▸ What the exercise asks
In the data, find each line where the word "ordini" appears and list that line.

▸ Dataset records
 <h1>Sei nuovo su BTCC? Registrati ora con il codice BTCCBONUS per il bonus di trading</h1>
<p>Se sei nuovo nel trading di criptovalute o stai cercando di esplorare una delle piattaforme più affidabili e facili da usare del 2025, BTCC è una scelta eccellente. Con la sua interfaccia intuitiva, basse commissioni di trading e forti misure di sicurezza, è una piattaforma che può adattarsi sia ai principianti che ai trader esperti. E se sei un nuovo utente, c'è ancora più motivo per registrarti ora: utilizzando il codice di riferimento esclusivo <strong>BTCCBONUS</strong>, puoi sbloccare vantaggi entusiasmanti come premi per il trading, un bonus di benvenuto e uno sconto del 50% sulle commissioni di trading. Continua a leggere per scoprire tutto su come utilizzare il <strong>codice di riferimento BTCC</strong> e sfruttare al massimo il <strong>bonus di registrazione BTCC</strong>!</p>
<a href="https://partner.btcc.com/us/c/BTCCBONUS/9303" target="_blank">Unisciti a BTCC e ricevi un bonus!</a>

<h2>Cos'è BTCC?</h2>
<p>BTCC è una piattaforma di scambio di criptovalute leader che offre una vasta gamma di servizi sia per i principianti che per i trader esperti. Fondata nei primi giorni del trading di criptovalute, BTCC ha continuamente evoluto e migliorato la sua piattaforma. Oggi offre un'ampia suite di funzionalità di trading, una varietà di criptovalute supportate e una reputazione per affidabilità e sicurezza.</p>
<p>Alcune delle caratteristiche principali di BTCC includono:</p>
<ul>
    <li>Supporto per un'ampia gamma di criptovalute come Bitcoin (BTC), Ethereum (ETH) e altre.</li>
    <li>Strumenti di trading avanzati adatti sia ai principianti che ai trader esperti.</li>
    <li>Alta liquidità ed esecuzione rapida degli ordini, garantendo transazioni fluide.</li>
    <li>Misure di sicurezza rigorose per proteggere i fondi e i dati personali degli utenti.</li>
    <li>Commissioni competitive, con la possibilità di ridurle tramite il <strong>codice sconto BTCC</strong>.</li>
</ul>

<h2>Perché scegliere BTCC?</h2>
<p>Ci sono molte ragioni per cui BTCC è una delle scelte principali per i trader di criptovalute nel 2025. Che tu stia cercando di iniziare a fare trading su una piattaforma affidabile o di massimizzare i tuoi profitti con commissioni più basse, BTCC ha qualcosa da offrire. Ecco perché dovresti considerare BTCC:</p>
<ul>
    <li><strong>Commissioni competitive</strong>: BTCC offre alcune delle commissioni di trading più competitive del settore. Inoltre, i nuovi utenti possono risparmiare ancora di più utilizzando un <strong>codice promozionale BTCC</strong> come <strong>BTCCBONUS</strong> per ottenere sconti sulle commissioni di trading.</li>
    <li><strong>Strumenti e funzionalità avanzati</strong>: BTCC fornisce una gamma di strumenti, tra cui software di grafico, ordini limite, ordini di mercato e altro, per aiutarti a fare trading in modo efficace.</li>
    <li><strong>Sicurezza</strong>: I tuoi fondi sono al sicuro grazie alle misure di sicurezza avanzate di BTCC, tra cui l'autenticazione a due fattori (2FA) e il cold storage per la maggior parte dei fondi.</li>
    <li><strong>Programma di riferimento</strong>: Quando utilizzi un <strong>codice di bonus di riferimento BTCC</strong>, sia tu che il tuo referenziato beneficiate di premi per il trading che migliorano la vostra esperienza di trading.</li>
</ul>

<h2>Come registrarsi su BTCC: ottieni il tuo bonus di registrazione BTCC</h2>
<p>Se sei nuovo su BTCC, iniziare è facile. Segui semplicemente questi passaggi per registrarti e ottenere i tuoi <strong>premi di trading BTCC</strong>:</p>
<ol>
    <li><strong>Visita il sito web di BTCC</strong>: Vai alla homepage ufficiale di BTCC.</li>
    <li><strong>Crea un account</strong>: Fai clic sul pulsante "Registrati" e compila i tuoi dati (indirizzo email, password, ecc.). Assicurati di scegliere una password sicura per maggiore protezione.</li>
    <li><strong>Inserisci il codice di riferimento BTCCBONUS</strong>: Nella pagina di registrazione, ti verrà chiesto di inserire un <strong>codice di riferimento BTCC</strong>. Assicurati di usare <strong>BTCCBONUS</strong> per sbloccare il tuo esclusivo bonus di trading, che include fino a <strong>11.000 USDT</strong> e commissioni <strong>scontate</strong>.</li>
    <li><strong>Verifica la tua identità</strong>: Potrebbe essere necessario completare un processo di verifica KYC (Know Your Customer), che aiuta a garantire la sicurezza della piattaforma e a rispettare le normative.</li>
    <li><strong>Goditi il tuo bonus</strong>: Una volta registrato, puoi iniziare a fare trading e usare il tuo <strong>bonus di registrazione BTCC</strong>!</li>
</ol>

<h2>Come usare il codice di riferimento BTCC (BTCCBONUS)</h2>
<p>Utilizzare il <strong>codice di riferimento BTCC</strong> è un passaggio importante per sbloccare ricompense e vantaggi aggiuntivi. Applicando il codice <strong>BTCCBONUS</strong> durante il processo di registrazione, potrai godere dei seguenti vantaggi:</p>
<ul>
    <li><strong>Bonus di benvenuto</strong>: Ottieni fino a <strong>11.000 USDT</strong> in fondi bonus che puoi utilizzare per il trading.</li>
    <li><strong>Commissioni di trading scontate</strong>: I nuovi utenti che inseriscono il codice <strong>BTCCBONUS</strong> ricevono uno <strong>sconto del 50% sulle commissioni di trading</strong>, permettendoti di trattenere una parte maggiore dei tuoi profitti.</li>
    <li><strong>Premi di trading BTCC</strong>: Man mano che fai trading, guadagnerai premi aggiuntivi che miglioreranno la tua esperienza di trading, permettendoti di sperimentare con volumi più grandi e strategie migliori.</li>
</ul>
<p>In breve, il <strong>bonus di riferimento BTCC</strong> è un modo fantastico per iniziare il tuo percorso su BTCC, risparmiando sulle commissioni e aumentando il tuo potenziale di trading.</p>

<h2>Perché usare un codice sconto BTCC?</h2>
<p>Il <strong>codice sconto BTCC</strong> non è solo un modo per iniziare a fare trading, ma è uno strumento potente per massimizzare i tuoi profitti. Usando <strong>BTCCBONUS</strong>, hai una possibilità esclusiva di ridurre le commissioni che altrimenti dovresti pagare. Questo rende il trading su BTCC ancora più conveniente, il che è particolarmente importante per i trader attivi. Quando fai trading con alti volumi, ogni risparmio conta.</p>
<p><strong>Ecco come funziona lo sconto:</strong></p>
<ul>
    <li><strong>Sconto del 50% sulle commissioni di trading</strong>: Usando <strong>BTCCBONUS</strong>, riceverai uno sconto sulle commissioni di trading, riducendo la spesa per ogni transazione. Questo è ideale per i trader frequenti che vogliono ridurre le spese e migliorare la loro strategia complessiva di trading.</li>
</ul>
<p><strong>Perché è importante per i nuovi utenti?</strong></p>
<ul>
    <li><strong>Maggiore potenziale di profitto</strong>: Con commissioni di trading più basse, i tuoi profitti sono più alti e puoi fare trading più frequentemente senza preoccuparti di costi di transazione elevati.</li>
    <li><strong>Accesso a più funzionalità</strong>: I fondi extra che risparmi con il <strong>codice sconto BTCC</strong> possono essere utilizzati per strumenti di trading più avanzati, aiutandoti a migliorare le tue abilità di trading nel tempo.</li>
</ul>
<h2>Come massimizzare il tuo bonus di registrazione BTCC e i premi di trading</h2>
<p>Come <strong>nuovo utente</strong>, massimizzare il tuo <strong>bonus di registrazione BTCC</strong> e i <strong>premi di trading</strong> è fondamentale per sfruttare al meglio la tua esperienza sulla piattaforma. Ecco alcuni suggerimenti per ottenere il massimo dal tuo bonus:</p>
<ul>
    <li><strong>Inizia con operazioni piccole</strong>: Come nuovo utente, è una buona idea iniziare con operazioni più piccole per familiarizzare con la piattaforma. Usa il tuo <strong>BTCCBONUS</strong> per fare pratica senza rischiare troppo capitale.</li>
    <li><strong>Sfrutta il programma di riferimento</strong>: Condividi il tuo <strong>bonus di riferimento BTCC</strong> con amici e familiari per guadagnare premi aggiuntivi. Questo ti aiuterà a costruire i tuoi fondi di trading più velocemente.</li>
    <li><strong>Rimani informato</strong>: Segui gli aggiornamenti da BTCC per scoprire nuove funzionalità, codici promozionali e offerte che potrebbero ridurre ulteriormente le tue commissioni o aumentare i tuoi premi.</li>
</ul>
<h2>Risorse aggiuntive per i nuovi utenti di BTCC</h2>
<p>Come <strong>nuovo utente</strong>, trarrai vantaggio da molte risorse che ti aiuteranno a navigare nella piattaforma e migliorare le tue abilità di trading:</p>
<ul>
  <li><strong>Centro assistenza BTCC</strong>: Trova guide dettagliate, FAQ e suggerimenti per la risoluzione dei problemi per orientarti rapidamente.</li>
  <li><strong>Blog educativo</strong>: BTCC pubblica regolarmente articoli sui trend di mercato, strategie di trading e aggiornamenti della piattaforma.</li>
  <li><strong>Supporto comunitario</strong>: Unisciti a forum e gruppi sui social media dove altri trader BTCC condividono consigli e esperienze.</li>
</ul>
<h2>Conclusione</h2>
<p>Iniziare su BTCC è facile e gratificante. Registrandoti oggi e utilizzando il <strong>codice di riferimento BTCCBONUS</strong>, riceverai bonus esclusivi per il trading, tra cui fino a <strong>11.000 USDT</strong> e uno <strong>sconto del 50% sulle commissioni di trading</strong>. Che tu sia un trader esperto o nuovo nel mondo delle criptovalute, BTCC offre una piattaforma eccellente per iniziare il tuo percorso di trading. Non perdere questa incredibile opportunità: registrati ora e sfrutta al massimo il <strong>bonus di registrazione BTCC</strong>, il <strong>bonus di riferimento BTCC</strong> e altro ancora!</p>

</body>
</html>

▸ Output of the exercise
    <li>Alta liquidità ed esecuzione rapida degli ordini, garantendo transazioni fluide.</li>
    <li><strong>Strumenti e funzionalità avanzati</strong>: BTCC fornisce una gamma di strumenti, tra cui software di grafico, ordini limite, ordini di mercato e altro, per aiutarti a fare trading in modo efficace.</li>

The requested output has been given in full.